Tuesday, March 22, 2016
“Oh….that Fosdick!”

Next to my Mother, the two most influential women in my life growing up were my Grandmother and my Great Aunt Laura. They were born in the late 1800’s and I adored them both, but they mixed about as well as oil and water. I didn’t realize until many years later that the friction was partly due to the war that had been raging in the Evangelical church since the 1920’s over the inspiration and inerrancy of Scripture.

Aunt Laura was a Presbyterian and Grandma belonged to an IFCA (Independent Fundamental Churches of America) Bible Church . I still remember my grandmother fuming—“Oh…that Fosdick!”, upon hearing that Aunt Laura’s church had invited him to speak. This was in the 1950’s and being only 6 or 7 years old years old, I had no idea whatsoever who this dreadful man was that she spoke of.

After becoming a Christian and learning a bit of church history, I understood why Grandma had been so upset with this Fosdick guy. Harry Emerson Fosdick (1878-1969) was a key figure in the Fundamentalist-Modernist Controversy during the 1920’s and 30’s which caused many denominational splits over liberal theology.
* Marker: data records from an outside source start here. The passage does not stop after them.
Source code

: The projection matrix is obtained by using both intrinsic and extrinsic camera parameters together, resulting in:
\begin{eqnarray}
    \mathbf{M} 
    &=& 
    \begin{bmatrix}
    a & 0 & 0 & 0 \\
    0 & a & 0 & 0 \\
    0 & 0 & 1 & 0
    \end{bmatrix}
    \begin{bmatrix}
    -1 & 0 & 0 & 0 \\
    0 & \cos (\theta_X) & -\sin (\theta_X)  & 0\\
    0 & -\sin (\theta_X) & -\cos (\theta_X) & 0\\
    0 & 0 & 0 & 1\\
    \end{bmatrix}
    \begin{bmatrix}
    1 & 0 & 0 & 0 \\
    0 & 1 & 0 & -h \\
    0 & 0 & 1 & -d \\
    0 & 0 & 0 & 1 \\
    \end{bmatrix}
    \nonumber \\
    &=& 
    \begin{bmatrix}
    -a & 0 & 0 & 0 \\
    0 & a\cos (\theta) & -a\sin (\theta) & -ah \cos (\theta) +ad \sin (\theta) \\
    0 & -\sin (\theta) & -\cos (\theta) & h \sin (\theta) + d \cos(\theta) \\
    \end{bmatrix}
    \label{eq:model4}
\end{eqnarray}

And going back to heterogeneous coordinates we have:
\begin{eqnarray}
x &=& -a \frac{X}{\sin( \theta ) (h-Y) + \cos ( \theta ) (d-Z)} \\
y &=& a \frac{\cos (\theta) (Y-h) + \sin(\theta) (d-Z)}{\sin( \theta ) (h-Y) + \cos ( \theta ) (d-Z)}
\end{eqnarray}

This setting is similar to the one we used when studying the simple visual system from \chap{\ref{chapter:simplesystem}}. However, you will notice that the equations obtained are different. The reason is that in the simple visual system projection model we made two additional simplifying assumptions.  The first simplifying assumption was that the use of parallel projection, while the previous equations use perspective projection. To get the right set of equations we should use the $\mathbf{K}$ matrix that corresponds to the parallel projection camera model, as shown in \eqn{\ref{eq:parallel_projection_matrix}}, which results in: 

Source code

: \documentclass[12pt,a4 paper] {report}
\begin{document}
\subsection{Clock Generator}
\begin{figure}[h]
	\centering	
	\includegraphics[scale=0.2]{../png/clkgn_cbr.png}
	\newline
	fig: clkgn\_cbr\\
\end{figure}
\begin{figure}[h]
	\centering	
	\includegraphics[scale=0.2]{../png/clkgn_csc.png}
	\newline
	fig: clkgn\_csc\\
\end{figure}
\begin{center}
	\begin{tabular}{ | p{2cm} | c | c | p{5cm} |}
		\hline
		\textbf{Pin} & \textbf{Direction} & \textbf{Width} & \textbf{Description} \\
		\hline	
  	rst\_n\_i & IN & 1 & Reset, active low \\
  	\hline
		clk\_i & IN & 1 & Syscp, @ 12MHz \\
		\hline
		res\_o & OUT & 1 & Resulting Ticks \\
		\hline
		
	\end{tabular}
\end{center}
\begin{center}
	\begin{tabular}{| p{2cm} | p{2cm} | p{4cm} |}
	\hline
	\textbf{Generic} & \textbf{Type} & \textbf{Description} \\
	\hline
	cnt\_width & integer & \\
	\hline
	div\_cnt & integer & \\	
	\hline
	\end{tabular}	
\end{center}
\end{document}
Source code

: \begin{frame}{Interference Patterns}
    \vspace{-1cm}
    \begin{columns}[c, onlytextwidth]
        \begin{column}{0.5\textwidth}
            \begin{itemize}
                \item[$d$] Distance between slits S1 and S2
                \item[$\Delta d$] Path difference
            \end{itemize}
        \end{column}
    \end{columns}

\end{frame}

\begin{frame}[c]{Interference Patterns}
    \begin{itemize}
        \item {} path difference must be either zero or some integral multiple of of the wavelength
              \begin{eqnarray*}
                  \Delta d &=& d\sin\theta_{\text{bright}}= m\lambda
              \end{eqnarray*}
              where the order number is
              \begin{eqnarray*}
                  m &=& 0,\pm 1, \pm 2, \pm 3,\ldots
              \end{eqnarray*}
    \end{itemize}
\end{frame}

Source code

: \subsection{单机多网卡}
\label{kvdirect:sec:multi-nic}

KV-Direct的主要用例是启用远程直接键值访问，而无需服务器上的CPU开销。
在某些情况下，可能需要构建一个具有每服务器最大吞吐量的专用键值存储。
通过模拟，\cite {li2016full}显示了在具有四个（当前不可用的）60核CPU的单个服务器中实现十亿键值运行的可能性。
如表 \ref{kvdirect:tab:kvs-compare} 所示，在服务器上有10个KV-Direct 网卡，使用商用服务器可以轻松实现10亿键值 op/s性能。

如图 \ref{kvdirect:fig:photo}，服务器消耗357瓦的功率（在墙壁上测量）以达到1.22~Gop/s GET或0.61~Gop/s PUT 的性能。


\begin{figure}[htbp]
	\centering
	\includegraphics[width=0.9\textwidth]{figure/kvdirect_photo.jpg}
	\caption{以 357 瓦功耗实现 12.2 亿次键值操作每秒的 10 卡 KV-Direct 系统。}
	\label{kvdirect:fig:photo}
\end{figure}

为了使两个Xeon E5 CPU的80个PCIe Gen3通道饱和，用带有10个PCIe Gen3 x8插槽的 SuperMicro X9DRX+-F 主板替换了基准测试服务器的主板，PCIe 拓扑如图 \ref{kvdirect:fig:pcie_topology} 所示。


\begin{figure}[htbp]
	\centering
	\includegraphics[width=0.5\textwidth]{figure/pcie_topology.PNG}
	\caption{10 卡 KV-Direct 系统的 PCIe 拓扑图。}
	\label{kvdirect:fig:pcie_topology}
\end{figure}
Modernism had been increasing ever since the Age of Reason/Enlightenment (1685-1815) when the whole ambitious realm of science and invention exploded. The church was completely blindsided by this force and theologians like Friedrich Schleiermacher (1768-1884) known as “The Father of Modern Liberal Theology” became casualties in the war between naturalism and supernaturalism. Scientific discoveries beguiled some theologians into rejecting a literal hermeneutic and denying anything of a supernatural nature in the Scriptures, including the virgin birth and the deity and resurrection of Jesus Christ.

By the early part of the 20th century conservative theologians in every denomination began revolting. Leading the charge among the Presbyterians were men like J. Gresham Machen, a professor at Princeton from 1906 to 1929. Machen broke away to help found Westminster Theological Seminary in Pennsylvania in 1929 and in 1936 the conservative Orthodox Presbyterian Church of America (the OPC) was born, returning a segment of Presbyterians to their roots.
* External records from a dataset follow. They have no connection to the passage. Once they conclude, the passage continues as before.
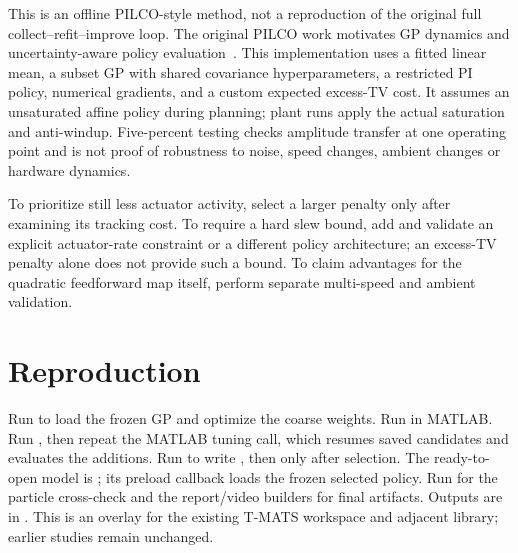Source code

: This is an offline PILCO-style method, not a reproduction of the original full collect--refit--improve loop. The original PILCO work motivates GP dynamics and uncertainty-aware policy evaluation~\cite{pilco}. This implementation uses a fitted linear mean, a subset GP with shared covariance hyperparameters, a restricted PI policy, numerical gradients, and a custom expected excess-TV cost. It assumes an unsaturated affine policy during planning; plant runs apply the actual saturation and anti-windup. Five-percent testing checks amplitude transfer at one operating point and is not proof of robustness to noise, speed changes, ambient changes or hardware dynamics.

To prioritize still less actuator activity, select a larger penalty only after examining its tracking cost. To require a hard slew bound, add and validate an explicit actuator-rate constraint or a different policy architecture; an excess-TV penalty alone does not provide such a bound. To claim advantages for the quadratic feedforward map itself, perform separate multi-speed and ambient validation.

\section{Reproduction}
Run  to load the frozen GP and optimize the coarse weights. Run  in MATLAB. Run , then repeat the MATLAB tuning call, which resumes saved candidates and evaluates the additions. Run  to write , then  only after selection. The ready-to-open model is ; its preload callback loads the frozen selected policy. Run  for the particle cross-check and the report/video builders for final artifacts. Outputs are in . This is an overlay for the existing T-MATS workspace and adjacent library; earlier studies remain unchanged.

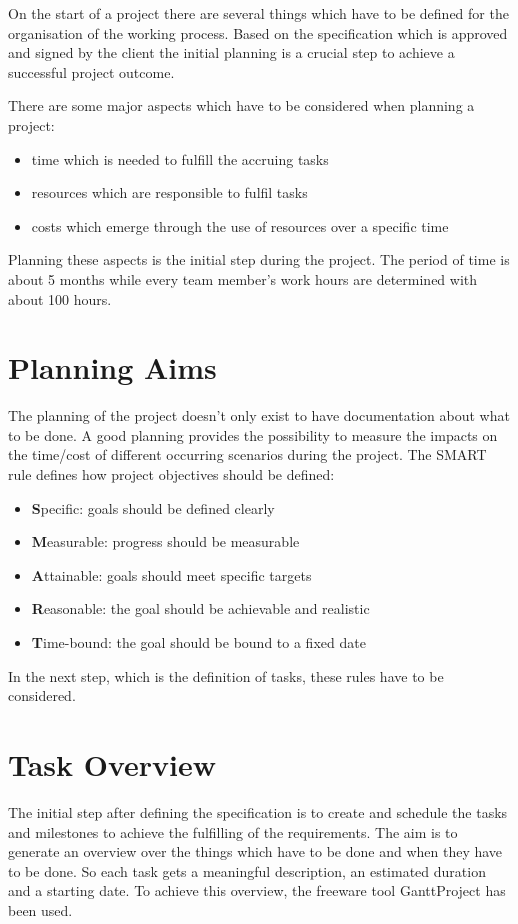 On the start of a project there are several things which have to be defined for
the organisation of the working process. Based on the specification which is
approved and signed by the client the initial planning is a crucial step to
achieve a successful project outcome. 

There are some major aspects which have to be considered when planning a
project:

\begin{itemize}
\item time which is needed to fulfill the accruing tasks
\item resources which are responsible to fulfil tasks
\item costs which emerge through the use of resources over a specific time
\end{itemize}

Planning these aspects is the initial step during the project. The period of
time is about 5 months while every team member's work hours are determined with
about 100 hours.

\section{Planning Aims}

The planning of the project doesn't only exist to have documentation about what
to be done. A good planning provides the possibility to measure the impacts on
the time/cost of different occurring scenarios during the project. The SMART
rule defines how project objectives should be defined:

\begin{itemize}
\item \textbf{S}pecific: goals should be defined clearly
\item \textbf{M}easurable: progress should be measurable
\item \textbf{A}ttainable: goals should meet specific targets 
\item \textbf{R}easonable: the goal should be achievable and realistic
\item \textbf{T}ime-bound: the goal should be bound to a fixed date 
\end{itemize}

In the next step, which is the definition of tasks, these rules have to be
considered. 

\section{Task Overview}
The initial step after defining the specification is to create and schedule the
tasks and milestones to achieve the fulfilling of the requirements. The aim is
to generate an overview over the things which have to be done and when they have
to be done. So each task gets a meaningful description, an estimated duration
and a starting date. To achieve this overview, the freeware tool GanttProject
has been used.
Elsewhere, other theologians were also responding to liberalism and were leaving their denominations to form alliances. In the early 1900’s numerous Bible Conferences were held in the eastern United States and out of these discussions the Fundamentalist movement came into being.

Today most Evangelicals have a negative and narrow view of what “Fundamentalism” was, thinking only in terms of its legalistic prohibitions on drinking, smoking, card playing, and movies. And though the movement fell apart for a number of other reasons as well, many Christians don’t realize how deeply indebted we are to those who stood against the assault on the authority of Scripture brought about by higher criticism.
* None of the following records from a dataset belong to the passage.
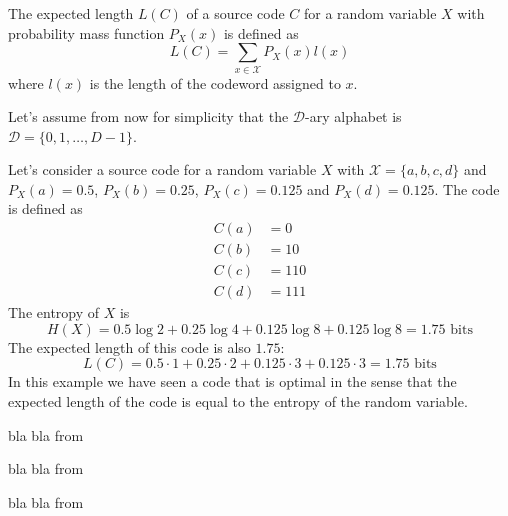 \begin{definition}\label{def:expected_length}
    The expected length $L(C)$ of a source code $C$ for a random variable $X$ with probability mass function $P_X(x)$ is defined as
    \begin{equation}
        L(C) = \sum_{x\in\mathcal{X}} P_X(x)l(x)
    \end{equation}
    where $l(x)$ is the length of the codeword assigned to $x$.
\end{definition}
Let's assume from now for simplicity that the $\mathcal{D}$-ary alphabet is $\mathcal{D} = \{0, 1, \ldots, D-1\}$.

\begin{example}
    Let's consider a source code for a random variable $X$ with $\mathcal{X} = \{a, b, c, d\}$ and $P_X(a) = 0.5$, $P_X(b) = 0.25$, $P_X(c) = 0.125$ and $P_X(d) = 0.125$. The code is defined as
    \begin{align*}
        C(a) &= 0 \\
        C(b) &= 10 \\
        C(c) &= 110 \\
        C(d) &= 111
    \end{align*}
    The entropy of $X$ is
    \begin{equation*}
        H(X) = 0.5\log 2 + 0.25\log 4 + 0.125\log 8 + 0.125\log 8 = 1.75 \text{ bits}
    \end{equation*}
    The expected length of this code is also $1.75$:
    \begin{equation*}
        L(C) = 0.5 \cdot 1 + 0.25 \cdot 2 + 0.125 \cdot 3 + 0.125 \cdot 3 = 1.75 \text{ bits}
    \end{equation*}
    In this example we have seen a code that is optimal in the sense that the expected length of the code is equal to the entropy of the random variable.
\end{example}

\begin{example}\label{ex:morse_code}
    bla bla from \cite{ElementsofInformationTheory}
\end{example}

\begin{definition}\label{def:nonsingular_code}
    bla bla from \cite{ElementsofInformationTheory}
\end{definition}

\begin{definition}\label{def:extension_code}
    bla bla from \cite{ElementsofInformationTheory}
\end{definition}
Rev. Glen Lehman (1907-2006), IFCA Executive Director 1959-1972:

“The Bible Conferences provided an ongoing platform for preachers to respond to the unbiblical teaching that was spreading among denominational leaders, seminary professors, and pastors. Then from 1910-1915, a twelve-volume doctrinal response to Modernism sequentially came off the presses. Entitled The Fundamentals, these twelve paperbacks ultimately contained ninety articles written by sixty-four authors from every denomination. Financed by Milton and Lyman Stewart, the wealthy founders of Union Oil Company, The Fundamentals were distributed free of charge to over 300,000 Protestant ministers, teachers, missionaries, theological professors, and Christian workers.

There were several results. First, orthodox theology was presented and defended. Second, apostasy was exposed. Third, Bible-believing Christians were galvanized into a more cohesive force. And fourth, those who opposed “Modernist Christians” were given a new name as Bible-believers: “Fundamentalists.” 1

Mr. Lehman was one of Robert’s professors and we were privileged to know him at the church we attended together. Though we later fellowshipped in more Calvinistic circles we are grateful to have begun our Christian journey understanding the importance of separation from apostasy and the need to view popular trends with discernment.

But lest we think we our (contemporary) “Bible believing” churches haven’t been influenced by liberalism, we should observe how many Evangelical churches are enticing great numbers of people by addressing temporal and superficial needs rather than expositing the whole counsel of God.

In his article “The Urgency of Preaching”, Al Mohler describes how this downward spiral has made its way into our pulpits today. He contrasts puritan Richard Baxter’s urgent burden to preach “the promise of heaven and the horrors of hell” with Harry Emerson Fosdick’s “kindly counselor offering helpful advice and encouragement” man centered methodology.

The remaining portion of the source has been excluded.